Observation: The Tax Court, in Union Carbide Foreign Sales Corp., (2000) 115 TC 423, reached an opposite conclusion with respect to the application of Code Sec. 167(c)(2) when a tenant pays a lease termination fee in conjunction with the purchase of the property it leased (see Federal Taxes Weekly Alert 11/16/2000). Specifically, in that case, the taxpayer purchased a ship in order to terminate a burdensome lease on it. In a case of first impression, the Tax Court held that the taxpayer could not allocate a portion of the cost of acquiring the vessel to the termination of the lease because Code Sec. 167(c)(2) required the entire cost to be allocated to the basis of the vessel. The district court acknowledged the Tax Court decision but respectfully disagreed with its reasoning and conclusions.
The district court then held that, under Cleveland Allerton Hotel, (CA 6 1948) 36 AFTR 862, ABC was entitled to claim, as a business expense, the cost associated with buying out an onerous lease.

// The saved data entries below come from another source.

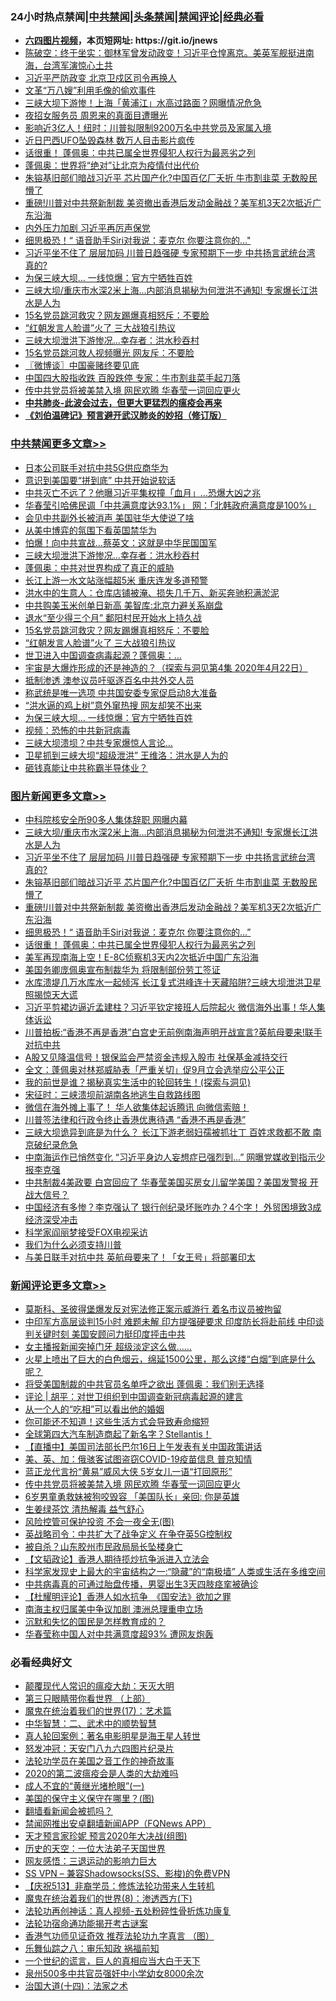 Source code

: <div id="tt">
<h3>24小时热点禁闻|<a href="#%E4%B8%AD%E5%85%B1%E7%A6%81%E9%97%BB%E6%9B%B4%E5%A4%9A%E6%96%87%E7%AB%A0">中共禁闻</a>|<a href="#%E5%9B%BE%E7%89%87%E6%96%B0%E9%97%BB%E6%9B%B4%E5%A4%9A%E6%96%87%E7%AB%A0">头条禁闻</a>|<a href="#%E6%96%B0%E9%97%BB%E8%AF%84%E8%AE%BA%E6%9B%B4%E5%A4%9A%E6%96%87%E7%AB%A0">禁闻评论|<a href="#%E5%BF%85%E7%9C%8B%E7%BB%8F%E5%85%B8%E5%A5%BD%E6%96%87">经典必看</a></h3>
<ul>
<li><b><a href="http://d1.bdrive.tk/64.mp4" target="_blank">六四图片视频</a>，本页短网址: https://git.io/jnews</b></li>
<li><a href="https://github.com/fqnews/bnews/blob/master/bannedvideo/20200716/1361560.md">陈破空：终于坐实：御林军曾发动政变！习近平仓惶离京。美英军舰挺进南海，台湾军演惊心土共</a></li>
<li><a href="https://github.com/fqnews/bnews/blob/master/cbnews/20200716/1361557.md">习近平严防政变 北京卫戍区司令再换人</a></li>
<li><a href="https://github.com/fqnews/bnews/blob/master/lifebaike/20200716/1361552.md">文革“万八嫂”利用毛像的偷欢事件</a></li>
<li><a href="https://github.com/fqnews/bnews/blob/master/cbnews/20200716/1361568.md">三峡大坝下游惨！上海「黄浦江」水高过路面？网曝情况危急</a></li>
<li><a href="https://github.com/fqnews/bnews/blob/master/cnnews/20200716/1361718.md">夜招女服务员 周恩来的真面目遭曝光</a></li>
<li><a href="https://github.com/fqnews/bnews/blob/master/cnnews/20200716/1361741.md">影响近3亿人！纽时：川普拟限制9200万名中共党员及家属入境</a></li>
<li><a href="https://github.com/fqnews/bnews/blob/master/cnnews/20200716/1361796.md">近日巴西UFO坠毁森林 数万人目击影片疯传</a></li>
<li><a href="https://github.com/fqnews/bnews/blob/master/topimagenews/20200716/1361599.md">话很重！ 蓬佩奥：中共已属全世界侵犯人权行为最恶劣之列</a></li>
<li><a href="https://github.com/fqnews/bnews/blob/master/cbnews/20200716/1361605.md">蓬佩奥：世界将“绝对”让北京为疫情付出代价</a></li>
<li><a href="https://github.com/fqnews/bnews/blob/master/topimagenews/20200716/1361918.md">朱镕基旧部们暗战习近平 芯片国产化?中国百亿厂夭折 牛市割韭菜 无数股民懵了</a></li>
<li><a href="https://github.com/fqnews/bnews/blob/master/topimagenews/20200716/1361832.md">重磅!川普对中共祭新制裁 美资撤出香港后发动金融战？美军机3天2次抵近广东沿海</a></li>
<li><a href="https://github.com/fqnews/bnews/blob/master/cbnews/20200716/1361613.md">内外压力加剧 习近平再厉声保党</a></li>
<li><a href="https://github.com/fqnews/bnews/blob/master/topimagenews/20200716/1361775.md">细思极恐！“ 语音助手Siri对我说：麦克尔 你要注意你的…"</a></li>
<li><a href="https://github.com/fqnews/bnews/blob/master/topimagenews/20200716/1361957.md">习近平坐不住了 层层加码 川普日趋强硬 专家预期下一步 中共扬言武统台湾 真的?</a></li>
<li><a href="https://github.com/fqnews/bnews/blob/master/cbnews/20200716/1361709.md">为保三峡大坝… 一线惊爆：官方宁牺牲百姓</a></li>
<li><a href="https://github.com/fqnews/bnews/blob/master/topimagenews/20200716/1361971.md">三峡大坝/重庆市水深2米上海...内部消息揭秘为何泄洪不通知! 专家爆长江洪水是人为</a></li>
<li><a href="https://github.com/fqnews/bnews/blob/master/cbnews/20200716/1361803.md">15名党员跳河救灾？网友踢爆真相怒斥：不要脸</a></li>
<li><a href="https://github.com/fqnews/bnews/blob/master/cbnews/20200716/1361794.md">“红朝发言人脸谱”火了 三大战狼引热议</a></li>
<li><a href="https://github.com/fqnews/bnews/blob/master/cbnews/20200716/1361859.md">三峡大坝泄洪下游惨况…幸存者：洪水秒吞村</a></li>
<li><a href="https://github.com/fqnews/bnews/blob/master/comments/20200716/1361642.md">15名党员跳河救人视频曝光 网友斥：不要脸</a></li>
<li><a href="https://github.com/fqnews/bnews/blob/master/ssgc/20200716/1361745.md">〖微博谈〗中国豪赌终要见底</a></li>
<li><a href="https://github.com/fqnews/bnews/blob/master/comments/20200716/1361554.md">中国四大股指收跌 百股跌停 专家：牛市割韭菜手起刀落</a></li>
<li><a href="https://github.com/fqnews/bnews/blob/master/comments/20200716/1361972.md">传中共党员将被美禁入境 网民欢腾 华春莹一词回应更火</a></li>
<li><b><a href="https://github.com/fqnews/bnews/blob/master/comments/20200211/1275071.md" target="_blank">中共肺炎-此波会过去，但更大更猛烈的瘟疫会再来</a></b></li>
<li><b><a href="https://github.com/fqnews/bnews/blob/master/comments/20200207/1272816.md" target="_blank">《刘伯温碑记》预言避开武汉肺炎的妙招（修订版）</a></b></li>
</ul>
</div>

<div class="catlist">
<h3><a href="https://github.com/fqnews/bnews/blob/master/cbnews/" target="_blank">中共禁闻</a><span><a href="https://github.com/fqnews/bnews/blob/master/cbnews/" target="_blank" rel="nofollow">更多文章>></a></span></h3>
<ul>
<li><a href="https://github.com/fqnews/bnews/blob/master/cbnews/20200717/1362032.md" target="_blank">日本公司联手对抗中共5G供应商华为</a></li>
<li><a href="https://github.com/fqnews/bnews/blob/master/cbnews/20200717/1362030.md" target="_blank">意识到美国要“拼到底” 中共开始说软话</a></li>
<li><a href="https://github.com/fqnews/bnews/blob/master/cbnews/20200717/1362026.md" target="_blank">中共灭亡不远了？他曝习近平集权撞「血月」…恐爆大凶之兆</a></li>
<li><a href="https://github.com/fqnews/bnews/blob/master/cbnews/20200717/1362019.md" target="_blank">华春莹引哈佛民调「中共满意度达93.1%」 网：「北韩政府满意度是100%」</a></li>
<li><a href="https://github.com/fqnews/bnews/blob/master/cbnews/20200717/1362017.md" target="_blank">会见中共副外长被消声 美国驻华大使说了啥</a></li>
<li><a href="https://github.com/fqnews/bnews/blob/master/cbnews/20200716/1361985.md" target="_blank">从美中博弈的氛围下看英国禁华为</a></li>
<li><a href="https://github.com/fqnews/bnews/blob/master/cbnews/20200716/1361977.md" target="_blank">怕爆！向中共宣战…蔡英文：这就是中华民国国军</a></li>
<li><a href="https://github.com/fqnews/bnews/blob/master/cbnews/20200716/1361859.md" target="_blank">三峡大坝泄洪下游惨况…幸存者：洪水秒吞村</a></li>
<li><a href="https://github.com/fqnews/bnews/blob/master/cbnews/20200716/1361814.md" target="_blank">蓬佩奥：中共对世界构成了真正的威胁</a></li>
<li><a href="https://github.com/fqnews/bnews/blob/master/cbnews/20200716/1361819.md" target="_blank">长江上游一水文站涨幅超5米 重庆连发多道预警</a></li>
<li><a href="https://github.com/fqnews/bnews/blob/master/cbnews/20200716/1361816.md" target="_blank">洪水中的生意人：仓库店铺被淹、损失几千万、新买奔驰积满淤泥</a></li>
<li><a href="https://github.com/fqnews/bnews/blob/master/cbnews/20200716/1361805.md" target="_blank">中共购美玉米创单日新高 美智库:北京力避关系崩盘</a></li>
<li><a href="https://github.com/fqnews/bnews/blob/master/cbnews/20200716/1361804.md" target="_blank">退水“至少得三个月” 鄱阳村民开始水上持久战</a></li>
<li><a href="https://github.com/fqnews/bnews/blob/master/cbnews/20200716/1361803.md" target="_blank">15名党员跳河救灾？网友踢爆真相怒斥：不要脸</a></li>
<li><a href="https://github.com/fqnews/bnews/blob/master/cbnews/20200716/1361794.md" target="_blank">“红朝发言人脸谱”火了 三大战狼引热议</a></li>
<li><a href="https://github.com/fqnews/bnews/blob/master/cbnews/20200716/1361792.md" target="_blank">世卫进入中国调查病毒起源？蓬佩奥：&#8230;</a></li>
<li><a href="https://github.com/fqnews/bnews/blob/master/cbnews/20200716/1359448.md" target="_blank">宇宙是大爆炸形成的还是神造的？（探索与洞见第4集 2020年4月22日）</a></li>
<li><a href="https://github.com/fqnews/bnews/blob/master/cbnews/20200716/1361776.md" target="_blank">抵制渗透 澳参议员吁驱逐百名中共外交人员</a></li>
<li><a href="https://github.com/fqnews/bnews/blob/master/cbnews/20200716/1361760.md" target="_blank">称武统是唯一选项 中共国安委专家促启动8大准备</a></li>
<li><a href="https://github.com/fqnews/bnews/blob/master/cbnews/20200716/1361746.md" target="_blank">“洪水逼的鸡上树”意外窜热搜 网友却笑不出来</a></li>
<li><a href="https://github.com/fqnews/bnews/blob/master/cbnews/20200716/1361709.md" target="_blank">为保三峡大坝… 一线惊爆：官方宁牺牲百姓</a></li>
<li><a href="https://github.com/fqnews/bnews/blob/master/comments/20200716/1361697.md" target="_blank">视频：恐怖的中共新冠病毒</a></li>
<li><a href="https://github.com/fqnews/bnews/blob/master/cbnews/20200716/1361706.md" target="_blank">三峡大坝溃坝？中共专家爆惊人言论…</a></li>
<li><a href="https://github.com/fqnews/bnews/blob/master/cbnews/20200716/1361701.md" target="_blank">卫星抓到三峡大坝“超级泄洪” 王维洛：洪水是人为的</a></li>
<li><a href="https://github.com/fqnews/bnews/blob/master/cbnews/20200716/1361694.md" target="_blank">砸钱真能让中共称霸半导体业？</a></li>

</ul>
</div>
<div class="catlist">
<h3><a href="https://github.com/fqnews/bnews/blob/master/topimagenews/" target="_blank">图片新闻</a><span><a href="https://github.com/fqnews/bnews/blob/master/topimagenews/" target="_blank" rel="nofollow">更多文章>></a></span></h3>
<ul>
<li><a href="https://github.com/fqnews/bnews/blob/master/topimagenews/20200717/1362021.md" target="_blank">中科院核安全所90多人集体辞职 网曝内幕</a></li>
<li><a href="https://github.com/fqnews/bnews/blob/master/topimagenews/20200716/1361971.md" target="_blank">三峡大坝/重庆市水深2米上海&#8230;内部消息揭秘为何泄洪不通知! 专家爆长江洪水是人为</a></li>
<li><a href="https://github.com/fqnews/bnews/blob/master/topimagenews/20200716/1361957.md" target="_blank">习近平坐不住了 层层加码 川普日趋强硬 专家预期下一步 中共扬言武统台湾 真的?</a></li>
<li><a href="https://github.com/fqnews/bnews/blob/master/topimagenews/20200716/1361918.md" target="_blank">朱镕基旧部们暗战习近平 芯片国产化?中国百亿厂夭折 牛市割韭菜 无数股民懵了</a></li>
<li><a href="https://github.com/fqnews/bnews/blob/master/topimagenews/20200716/1361832.md" target="_blank">重磅!川普对中共祭新制裁 美资撤出香港后发动金融战？美军机3天2次抵近广东沿海</a></li>
<li><a href="https://github.com/fqnews/bnews/blob/master/topimagenews/20200716/1361775.md" target="_blank">细思极恐！“ 语音助手Siri对我说：麦克尔 你要注意你的…&#8221;</a></li>
<li><a href="https://github.com/fqnews/bnews/blob/master/topimagenews/20200716/1361599.md" target="_blank">话很重！ 蓬佩奥：中共已属全世界侵犯人权行为最恶劣之列</a></li>
<li><a href="https://github.com/fqnews/bnews/blob/master/topimagenews/20200716/1361598.md" target="_blank">美军再现南海上空！E-8C侦察机3天内2次抵近中国广东沿海</a></li>
<li><a href="https://github.com/fqnews/bnews/blob/master/topimagenews/20200716/1361473.md" target="_blank">美国务卿庞佩奥宣布制裁华为 将限制部份劳工签证</a></li>
<li><a href="https://github.com/fqnews/bnews/blob/master/topimagenews/20200715/1361448.md" target="_blank">水库溃堤几万水库水一起倾泻 长江复式洪峰连十天藏陷阱?三峡大坝泄洪卫星照揭惊天大谎</a></li>
<li><a href="https://github.com/fqnews/bnews/blob/master/topimagenews/20200715/1361354.md" target="_blank">习近平剪裙边逼近孟建柱？习近平钦定接班人后院起火 微信海外出事！华人集体诉讼</a></li>
<li><a href="https://github.com/fqnews/bnews/blob/master/topimagenews/20200715/1361328.md" target="_blank">川普拍板:“香港不再是香港”白宫史无前例南海声明开战宣言?英航母要来!联手对抗中共</a></li>
<li><a href="https://github.com/fqnews/bnews/blob/master/topimagenews/20200715/1361266.md" target="_blank">A股又见降温信号！银保监会严禁资金违规入股市 社保基金减持交行</a></li>
<li><a href="https://github.com/fqnews/bnews/blob/master/topimagenews/20200715/1361089.md" target="_blank">全文：蓬佩奥对林郑威胁表「严重关切」促9月立会选举应公平公正</a></li>
<li><a href="https://github.com/fqnews/bnews/blob/master/comments/20200715/1359453.md" target="_blank">我的前世是谁？揭秘真实生活中的轮回转生！(探索与洞见)</a></li>
<li><a href="https://github.com/fqnews/bnews/blob/master/topimagenews/20200715/783299.md" target="_blank">宋征时：三峡溃坝前湖南各地逃生自救路线图</a></li>
<li><a href="https://github.com/fqnews/bnews/blob/master/topimagenews/20200715/1361052.md" target="_blank">微信在海外摊上事了！ 华人欲集体起诉腾讯 向微信索赔！</a></li>
<li><a href="https://github.com/fqnews/bnews/blob/master/topimagenews/20200715/1361018.md" target="_blank">川普签法律和行政令终止香港优惠待遇 “香港不再是香港”</a></li>
<li><a href="https://github.com/fqnews/bnews/blob/master/topimagenews/20200714/1360933.md" target="_blank">三峡大坝诡异到底是为什么？ 长江下游老弱妇孺被抓壮丁 百姓求救都不敢 南京破纪录危急</a></li>
<li><a href="https://github.com/fqnews/bnews/blob/master/topimagenews/20200714/1360912.md" target="_blank">中南海运作已悄然变化 “习近平身边人妄想症已强烈到&#8230;” 网曝党媒收到指示少报李克强</a></li>
<li><a href="https://github.com/fqnews/bnews/blob/master/topimagenews/20200714/1360849.md" target="_blank">中共制裁4美政要 白宫回应了 华春莹美国买房女儿留学美国？美国发警报 开战大信号？</a></li>
<li><a href="https://github.com/fqnews/bnews/blob/master/topimagenews/20200714/1360792.md" target="_blank">中国经济有多惨？李克强认了 银行创纪录坏账咋办？4个字！ 外贸困境致3成经济深受冲击</a></li>
<li><a href="https://github.com/fqnews/bnews/blob/master/topimagenews/20200714/1360791.md" target="_blank">科学家阎丽梦接受FOX电视采访</a></li>
<li><a href="https://github.com/fqnews/bnews/blob/master/comments/20200714/1360726.md" target="_blank">我们为什么必须支持川普</a></li>
<li><a href="https://github.com/fqnews/bnews/blob/master/topimagenews/20200714/1360708.md" target="_blank">与美日联手对抗中共 英航母要来了！「女王号」将部署印太</a></li>

</ul>
</div>
<div class="catlist">
<h3><a href="https://github.com/fqnews/bnews/blob/master/comments/" target="_blank">新闻评论</a><span><a href="https://github.com/fqnews/bnews/blob/master/comments/" target="_blank" rel="nofollow">更多文章>></a></span></h3>
<ul>
<li><a href="https://github.com/fqnews/bnews/blob/master/comments/20200717/1362053.md" target="_blank">莫斯科、圣彼得堡爆发反对宪法修正案示威游行 着名市议员被拘留</a></li>
<li><a href="https://github.com/fqnews/bnews/blob/master/comments/20200717/1362047.md" target="_blank">中印军方高层谈判15小时 难题未解 印方提强硬要求 印度防长将赴前线 中印谈判关键时刻 美国安顾问力挺印度抨击中共</a></li>
<li><a href="https://github.com/fqnews/bnews/blob/master/comments/20200717/1362039.md" target="_blank">女主播报新闻突掉门牙  超级淡定这么做……</a></li>
<li><a href="https://github.com/fqnews/bnews/blob/master/comments/20200717/1362020.md" target="_blank">火星上喷出了巨大的白色烟云，绵延1500公里，那么这缕“白烟”到底是什么呢？</a></li>
<li><a href="https://github.com/fqnews/bnews/blob/master/comments/20200717/1362018.md" target="_blank">将受美国制裁的中共官员名单呼之欲出 蓬佩奥：我们别无选择</a></li>
<li><a href="https://github.com/fqnews/bnews/blob/master/comments/20200717/1362014.md" target="_blank">评论 | 胡平：对世卫组织到中国调查新冠病毒起源的建言</a></li>
<li><a href="https://github.com/fqnews/bnews/blob/master/comments/20200717/1362008.md" target="_blank">从一个人的“吃相”可以看出他的婚姻</a></li>
<li><a href="https://github.com/fqnews/bnews/blob/master/comments/20200717/1362006.md" target="_blank">你可能还不知道！这些生活方式会导致寿命缩短</a></li>
<li><a href="https://github.com/fqnews/bnews/blob/master/comments/20200717/1362005.md" target="_blank">全球第四大汽车制造商起了新名字？Stellantis！</a></li>
<li><a href="https://github.com/fqnews/bnews/blob/master/comments/20200716/1361984.md" target="_blank">【直播中】美国司法部长巴尔16日上午发表有关中国政策讲话</a></li>
<li><a href="https://github.com/fqnews/bnews/blob/master/comments/20200716/1361983.md" target="_blank">美、英、加：俄骇客试图盗窃COVID-19疫苗信息  普京知情</a></li>
<li><a href="https://github.com/fqnews/bnews/blob/master/comments/20200716/1361975.md" target="_blank">蓝正龙代言扮“黄易”威风大侠  5岁女儿一语“打回原形”</a></li>
<li><a href="https://github.com/fqnews/bnews/blob/master/comments/20200716/1361972.md" target="_blank">传中共党员将被美禁入境 网民欢腾 华春莹一词回应更火</a></li>
<li><a href="https://github.com/fqnews/bnews/blob/master/comments/20200716/1361958.md" target="_blank">6岁男童勇救妹被狗咬毁容  「美国队长」亲回: 你是英雄</a></li>
<li><a href="https://github.com/fqnews/bnews/blob/master/comments/20200716/1361939.md" target="_blank">生姜绿茶饮 清热解毒 益气舒心</a></li>
<li><a href="https://github.com/fqnews/bnews/blob/master/comments/20200716/1361931.md" target="_blank">风险控管可保护投资 不会一夜全无(图)</a></li>
<li><a href="https://github.com/fqnews/bnews/blob/master/comments/20200716/1361929.md" target="_blank">英战略司令：中共扩大了战争定义 在争夺英5G控制权</a></li>
<li><a href="https://github.com/fqnews/bnews/blob/master/comments/20200716/1361922.md" target="_blank">被自杀？山东胶州市民政局局长坠楼身亡</a></li>
<li><a href="https://github.com/fqnews/bnews/blob/master/comments/20200716/1361916.md" target="_blank">【文韬政论】香港人期待揽炒抗争派进入立法会</a></li>
<li><a href="https://github.com/fqnews/bnews/blob/master/comments/20200716/1361903.md" target="_blank">科学家发现史上最大的宇宙结构之一:“隐藏”的“南极墙” 人类或生活在多维空间</a></li>
<li><a href="https://github.com/fqnews/bnews/blob/master/comments/20200716/1361902.md" target="_blank">中共病毒真的可通过胎盘传播，男婴出生3天四肢痉挛被确诊</a></li>
<li><a href="https://github.com/fqnews/bnews/blob/master/comments/20200716/1361900.md" target="_blank">【杜耀明评论】香港人如水抗争　《国安法》欲加之罪</a></li>
<li><a href="https://github.com/fqnews/bnews/blob/master/comments/20200716/1361894.md" target="_blank">南海主权归属美中争议加剧 澳洲总理重申立场</a></li>
<li><a href="https://github.com/fqnews/bnews/blob/master/comments/20200716/1361892.md" target="_blank">沉默和失忆的国民是怎样教育成的？</a></li>
<li><a href="https://github.com/fqnews/bnews/blob/master/comments/20200716/1361878.md" target="_blank">华春莹称中国人对中共满意度超93%  遭网友炮轰</a></li>

</ul>
</div>

<div class="catlist">
<h3>必看经典好文</h3>
<ul>
<li><a href="https://github.com/fqnews/bnews/blob/master/comments/20200619/783185.md" target="_blank">颠覆现代人常识的瘟疫大劫：天灭大明</a></li>
<li><a href="https://github.com/fqnews/bnews/blob/master/comments/20200426/1319648.md" target="_blank">第三只眼睛带你看世界 （上部）</a></li>
<li><a href="https://github.com/fqnews/bnews/blob/master/topimagenews/20180620/960677.md" target="_blank">魔鬼在统治着我们的世界(17)：艺术篇</a></li>
<li><a href="https://github.com/fqnews/bnews/blob/master/comments/20200605/783249.md" target="_blank">中华智慧：二、武术中的顺势智慧</a></li>
<li><a href="https://github.com/fqnews/bnews/blob/master/comments/20200523/1332915.md" target="_blank">真人轮回案例：著名电影明星是海王星人转世</a></li>
<li><a href="https://github.com/fqnews/bnews/blob/master/comments/20200604/783200.md" target="_blank">怒发冲冠：天安门八九六四图片纪录片</a></li>
<li><a href="https://github.com/fqnews/bnews/blob/master/comments/20200511/1326751.md" target="_blank">法轮功学员在美国之音工作的神奇故事</a></li>
<li><a href="https://github.com/fqnews/bnews/blob/master/comments/20200712/1359432.md" target="_blank">2020的第二波瘟疫会是人类的大劫难吗</a></li>
<li><a href="https://github.com/fqnews/bnews/blob/master/lifebaike/20200527/1334909.md" target="_blank">成人不宜的“黄继光堵枪眼”(一)</a></li>
<li><a href="https://github.com/fqnews/bnews/blob/master/lifebaike/20200520/1331379.md" target="_blank">美国的保守主义保守在哪里？(图)</a></li>
<li><a href="https://github.com/fqnews/bnews/blob/master/fanqiang/20200616/1345793.md" target="_blank">翻墙看新闻会被抓吗？</a></li>
<li><a href="https://github.com/fqnews/bnews/blob/master/comments/20200503/1322531.md" target="_blank">禁闻网推出安卓翻墙新闻APP（FQNews APP）</a></li>
<li><a href="https://github.com/fqnews/bnews/blob/master/topimagenews/20200513/1327828.md" target="_blank">天才预言家珍妮 预言2020年大决战(组图)</a></li>
<li><a href="https://github.com/fqnews/bnews/blob/master/tculture/20121025/73067.md" target="_blank">历史的天空：一位大法弟子天国世界</a></li>
<li><a href="https://github.com/fqnews/bnews/blob/master/cbnews/20200126/1265515.md" target="_blank">网友感悟：三退运动的影响力巨大</a></li>
<li><a href="https://github.com/fqnews/bnews/blob/master/comments/20191231/1250654.md" target="_blank">SS VPN &#8211; 兼容Shadowsocks(SS、影梭)的免费VPN</a></li>
<li><a href="https://github.com/fqnews/bnews/blob/master/cbnews/20200518/1330564.md" target="_blank">【庆祝513】非裔学员：修炼法轮功带来人生转机</a></li>
<li><a href="https://github.com/fqnews/bnews/blob/master/topimagenews/20180527/948714.md" target="_blank">魔鬼在统治着我们的世界(8)：渗透西方(下)</a></li>
<li><a href="https://github.com/fqnews/bnews/blob/master/comments/20190516/1128964.md" target="_blank">法轮功再创神话：真人视频-五处粉碎性骨折炼功康复</a></li>
<li><a href="https://github.com/fqnews/bnews/blob/master/tculture/20121025/73079.md" target="_blank">法轮功宿命通功能揭开考古谜案</a></li>
<li><a href="https://github.com/fqnews/bnews/blob/master/comments/20200517/1330064.md" target="_blank">香港气功师见证奇效 推荐法轮功九字真言 （图）</a></li>
<li><a href="https://github.com/fqnews/bnews/blob/master/tculture/20170717/792953.md" target="_blank">乐舞仙踪之八：审乐知政 祸福前知</a></li>
<li><a href="https://github.com/fqnews/bnews/blob/master/comments/20200621/1348067.md" target="_blank">一个世纪的谎言，巨人的真相应当大白于天下</a></li>
<li><a href="https://github.com/fqnews/bnews/blob/master/comments/20200704/783272.md" target="_blank">泉州500多中共官员强奸中小学幼女8000余次</a></li>
<li><a href="https://github.com/fqnews/bnews/blob/master/cbnews/20180320/916962.md" target="_blank">治国大道(十四)：法家之术</a></li>

</ul>
</div>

Record not sufficient to determine year for taking the deduction. IRS also argued that the economic performance requirement of Code Sec. 461(h) was not satisfied until the seller transferred title to the property in ’99, and therefore the deduction was not proper until ’99. ABC claimed that liability was established six months after it notified Landlord in December ’96 it was exercising its right to purchase the property. The court said that, viewing the evidence in a light most favorable to ABC, there was a genuine issue of material fact when the amount of liability was established with reasonable accuracy.
Bottom line. Under Sixth Circuit precedent, the Court held that ABC was entitled to claim a deduction for the portion of the purchase price that could be attributed to buying out the excessive lease. ABC established the fair market value of the property, that the lease was excessive, and that the amount it paid to acquire the property over the fair market value of the property was attributable to buying out the onerous lease. However, a genuine issue of material fact precluded summary judgment on when the deduction could be taken. The proper deduction year would have to be determined in an additional proceeding.